Scan each line of the records for the word "Fixed" and extract the ones that have it.

================================

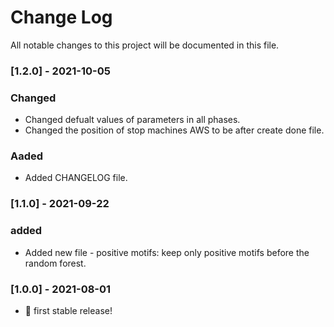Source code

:# Change Log
All notable changes to this project will be documented in this file.

### [1.2.0] - 2021-10-05

### Changed
- Changed defualt values of parameters in all phases.  
- Changed the position of stop machines AWS to be after create done file. 

### Aaded
- Added CHANGELOG file.

### [1.1.0] - 2021-09-22

### added
- Added new file - positive motifs: keep only positive motifs before the random forest.

### [1.0.0] - 2021-08-01

- 🎉 first stable release!
 
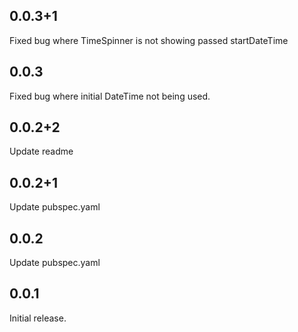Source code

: ## 0.0.3+1
Fixed bug where TimeSpinner is not showing passed startDateTime

## 0.0.3
Fixed bug where initial DateTime not being used.

## 0.0.2+2
Update readme

## 0.0.2+1

Update pubspec.yaml

## 0.0.2

Update pubspec.yaml

## 0.0.1

Initial release.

================================

- Your solution
Fixed bug where TimeSpinner is not showing passed startDateTime
Fixed bug where initial DateTime not being used.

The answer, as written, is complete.